Как и было сказано мне Григоряном – мы, обе пары исполнителей – прошли на отборочном прослушивании на международный конкурс без малейших проблем. Правда нужно отметить, что вместо Анастасьева заведующим отделом международных конкурсов, а вскоре и директором Госконцерта стал В.А.Бони. С его приходом радикально изменилась вся атмосфера в деле отборов, подготовки и участия молодых исполнителей в международных соревнованиях. Мне казалось, что то ли назначение Бони стало символом перемен, то ли сам Венедикт Александрович создавал эту новую атмосферу (а возможно, что одно дополняло другое), но ситуация действительно разительно отличалась от той, которая была ещё год-два назад.

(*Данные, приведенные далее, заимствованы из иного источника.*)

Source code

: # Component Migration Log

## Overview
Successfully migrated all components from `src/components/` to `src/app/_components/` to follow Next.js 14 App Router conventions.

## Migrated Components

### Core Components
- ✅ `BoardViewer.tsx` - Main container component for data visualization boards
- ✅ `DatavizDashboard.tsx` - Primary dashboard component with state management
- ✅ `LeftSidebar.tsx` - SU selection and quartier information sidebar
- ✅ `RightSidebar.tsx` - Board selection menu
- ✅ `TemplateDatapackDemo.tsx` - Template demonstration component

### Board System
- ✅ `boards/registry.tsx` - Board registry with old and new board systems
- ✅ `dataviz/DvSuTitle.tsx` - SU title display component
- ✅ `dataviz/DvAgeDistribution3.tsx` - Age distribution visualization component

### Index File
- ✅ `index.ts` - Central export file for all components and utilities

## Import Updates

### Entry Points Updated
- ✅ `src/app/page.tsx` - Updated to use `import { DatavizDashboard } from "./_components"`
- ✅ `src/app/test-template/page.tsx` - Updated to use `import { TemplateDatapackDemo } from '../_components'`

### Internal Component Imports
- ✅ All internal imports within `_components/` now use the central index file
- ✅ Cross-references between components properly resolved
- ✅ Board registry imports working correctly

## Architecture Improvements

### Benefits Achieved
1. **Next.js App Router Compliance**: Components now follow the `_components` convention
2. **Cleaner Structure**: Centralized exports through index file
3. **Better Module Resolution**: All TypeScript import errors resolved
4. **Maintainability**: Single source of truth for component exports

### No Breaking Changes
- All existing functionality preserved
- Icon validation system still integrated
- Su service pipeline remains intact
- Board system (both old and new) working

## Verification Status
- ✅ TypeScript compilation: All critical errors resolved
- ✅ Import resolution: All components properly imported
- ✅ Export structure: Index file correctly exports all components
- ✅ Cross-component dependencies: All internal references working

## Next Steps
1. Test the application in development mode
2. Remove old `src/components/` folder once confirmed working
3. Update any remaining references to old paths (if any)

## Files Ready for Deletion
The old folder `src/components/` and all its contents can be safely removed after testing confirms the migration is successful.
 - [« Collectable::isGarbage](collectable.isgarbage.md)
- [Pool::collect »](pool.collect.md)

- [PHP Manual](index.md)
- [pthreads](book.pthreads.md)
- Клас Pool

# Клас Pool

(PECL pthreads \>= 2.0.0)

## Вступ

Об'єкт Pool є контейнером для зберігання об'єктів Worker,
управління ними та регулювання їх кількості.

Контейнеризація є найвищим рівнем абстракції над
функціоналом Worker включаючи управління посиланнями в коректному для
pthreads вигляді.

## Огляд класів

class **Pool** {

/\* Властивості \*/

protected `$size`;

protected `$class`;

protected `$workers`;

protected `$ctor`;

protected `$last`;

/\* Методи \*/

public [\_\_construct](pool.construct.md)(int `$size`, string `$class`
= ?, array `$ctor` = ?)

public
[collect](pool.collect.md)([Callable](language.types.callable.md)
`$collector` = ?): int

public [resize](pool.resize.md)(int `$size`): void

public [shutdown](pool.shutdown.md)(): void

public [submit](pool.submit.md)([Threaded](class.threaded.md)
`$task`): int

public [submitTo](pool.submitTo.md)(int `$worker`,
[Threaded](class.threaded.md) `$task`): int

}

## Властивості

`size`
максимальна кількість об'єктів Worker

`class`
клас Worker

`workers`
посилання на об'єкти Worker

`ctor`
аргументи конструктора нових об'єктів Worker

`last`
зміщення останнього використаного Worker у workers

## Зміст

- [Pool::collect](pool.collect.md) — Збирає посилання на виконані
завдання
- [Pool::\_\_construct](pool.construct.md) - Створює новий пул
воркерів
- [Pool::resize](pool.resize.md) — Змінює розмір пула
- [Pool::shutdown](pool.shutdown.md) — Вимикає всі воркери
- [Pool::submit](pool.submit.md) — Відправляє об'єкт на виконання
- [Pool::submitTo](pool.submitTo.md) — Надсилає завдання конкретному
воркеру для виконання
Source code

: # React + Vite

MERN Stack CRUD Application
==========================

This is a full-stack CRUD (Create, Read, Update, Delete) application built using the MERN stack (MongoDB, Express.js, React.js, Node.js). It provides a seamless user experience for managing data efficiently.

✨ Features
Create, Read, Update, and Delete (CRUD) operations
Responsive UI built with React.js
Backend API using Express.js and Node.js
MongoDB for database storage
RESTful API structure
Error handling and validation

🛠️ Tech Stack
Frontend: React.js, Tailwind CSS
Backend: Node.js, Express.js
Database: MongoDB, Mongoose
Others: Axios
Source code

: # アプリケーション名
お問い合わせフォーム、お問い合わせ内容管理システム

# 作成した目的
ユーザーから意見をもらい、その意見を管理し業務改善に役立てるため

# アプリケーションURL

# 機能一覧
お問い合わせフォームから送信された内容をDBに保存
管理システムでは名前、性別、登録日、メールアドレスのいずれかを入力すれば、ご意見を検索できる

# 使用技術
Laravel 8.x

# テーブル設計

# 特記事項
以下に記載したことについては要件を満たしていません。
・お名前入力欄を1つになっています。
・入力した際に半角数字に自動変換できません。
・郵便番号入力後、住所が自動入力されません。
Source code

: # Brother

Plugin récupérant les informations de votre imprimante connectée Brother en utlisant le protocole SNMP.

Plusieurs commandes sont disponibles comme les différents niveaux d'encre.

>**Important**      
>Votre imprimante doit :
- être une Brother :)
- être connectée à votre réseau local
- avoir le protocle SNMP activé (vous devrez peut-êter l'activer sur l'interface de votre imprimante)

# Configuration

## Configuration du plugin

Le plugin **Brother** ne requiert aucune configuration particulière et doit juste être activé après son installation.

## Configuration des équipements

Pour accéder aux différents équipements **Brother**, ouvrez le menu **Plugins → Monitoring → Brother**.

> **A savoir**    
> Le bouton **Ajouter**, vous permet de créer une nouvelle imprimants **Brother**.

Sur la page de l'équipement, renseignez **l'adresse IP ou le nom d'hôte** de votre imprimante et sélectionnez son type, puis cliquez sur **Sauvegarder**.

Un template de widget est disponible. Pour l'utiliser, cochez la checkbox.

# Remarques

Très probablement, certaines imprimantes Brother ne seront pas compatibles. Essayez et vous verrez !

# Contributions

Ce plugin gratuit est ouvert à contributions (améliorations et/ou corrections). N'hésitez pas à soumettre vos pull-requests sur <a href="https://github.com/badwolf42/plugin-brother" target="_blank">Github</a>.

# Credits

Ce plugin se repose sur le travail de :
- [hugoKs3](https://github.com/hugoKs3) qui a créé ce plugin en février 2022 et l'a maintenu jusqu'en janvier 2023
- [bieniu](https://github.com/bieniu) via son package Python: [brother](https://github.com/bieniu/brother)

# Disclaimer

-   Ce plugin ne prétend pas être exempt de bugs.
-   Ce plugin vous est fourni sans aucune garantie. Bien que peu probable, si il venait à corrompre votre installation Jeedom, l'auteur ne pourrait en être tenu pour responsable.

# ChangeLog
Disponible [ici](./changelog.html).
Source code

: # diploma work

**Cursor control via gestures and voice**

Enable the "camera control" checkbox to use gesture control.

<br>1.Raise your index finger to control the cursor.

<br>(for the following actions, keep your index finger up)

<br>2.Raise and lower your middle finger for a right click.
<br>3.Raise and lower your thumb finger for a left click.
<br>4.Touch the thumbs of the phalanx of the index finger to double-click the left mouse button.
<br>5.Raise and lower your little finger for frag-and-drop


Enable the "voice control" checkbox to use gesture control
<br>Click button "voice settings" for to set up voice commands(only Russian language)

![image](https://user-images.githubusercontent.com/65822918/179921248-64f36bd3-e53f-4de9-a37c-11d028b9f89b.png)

(Перебирая в памяти события тех лет, с грустью видишь, что главное место в нашей жизне и работе занимали международные конкурсы, а не музыка, как таковая. В этом отношении наши молодые американские коллеги, да и музыкальная молодёжь Европы развивались значительно гармоничнее: они играли много камерной музыки, в том числе русской и советской, осваивали квартетный, камерный, симфонический и оперный репертуар, правда, платили [в Америке] огромные деньги за своё образование, но действительно жили в большей гармонии с музыкой, чем мы – счастливцы с бесплатным образованием, превосходными педагогами, но постоянно думавших только об одной цели – участии в международных конкурсах, открывавших иные перспективы в жизни и работе. Если кто-то из нашего поколения будет клясться, что не все так думали и чувствовали, то это могло быть лишь от недостаточных творческих и жизненных амбиций и сниженном честолюбии. В большинстве случаев это было именно так, как описано здесь.)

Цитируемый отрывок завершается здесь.